╔══
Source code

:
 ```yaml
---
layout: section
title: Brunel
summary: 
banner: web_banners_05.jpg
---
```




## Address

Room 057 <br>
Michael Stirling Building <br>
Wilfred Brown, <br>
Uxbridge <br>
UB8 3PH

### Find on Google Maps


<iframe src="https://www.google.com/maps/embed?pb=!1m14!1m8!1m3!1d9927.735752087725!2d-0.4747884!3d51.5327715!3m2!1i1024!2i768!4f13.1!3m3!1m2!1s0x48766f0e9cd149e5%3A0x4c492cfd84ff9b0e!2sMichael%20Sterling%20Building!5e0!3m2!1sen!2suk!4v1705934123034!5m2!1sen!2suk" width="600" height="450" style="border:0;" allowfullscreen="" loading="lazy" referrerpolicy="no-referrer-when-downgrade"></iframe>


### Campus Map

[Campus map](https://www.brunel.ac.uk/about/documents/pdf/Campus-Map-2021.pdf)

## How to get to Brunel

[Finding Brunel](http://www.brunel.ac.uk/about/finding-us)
╚══
Reproduce the whole listing above exactly.

— TASK SOLUTION —
Source code

:
 ```yaml
---
layout: section
title: Brunel
summary: 
banner: web_banners_05.jpg
---
```




## Address

Room 057 <br>
Michael Stirling Building <br>
Wilfred Brown, <br>
Uxbridge <br>
UB8 3PH

### Find on Google Maps


<iframe src="https://www.google.com/maps/embed?pb=!1m14!1m8!1m3!1d9927.735752087725!2d-0.4747884!3d51.5327715!3m2!1i1024!2i768!4f13.1!3m3!1m2!1s0x48766f0e9cd149e5%3A0x4c492cfd84ff9b0e!2sMichael%20Sterling%20Building!5e0!3m2!1sen!2suk!4v1705934123034!5m2!1sen!2suk" width="600" height="450" style="border:0;" allowfullscreen="" loading="lazy" referrerpolicy="no-referrer-when-downgrade"></iframe>


### Campus Map

[Campus map](https://www.brunel.ac.uk/about/documents/pdf/Campus-Map-2021.pdf)

## How to get to Brunel

[Finding Brunel](http://www.brunel.ac.uk/about/finding-us)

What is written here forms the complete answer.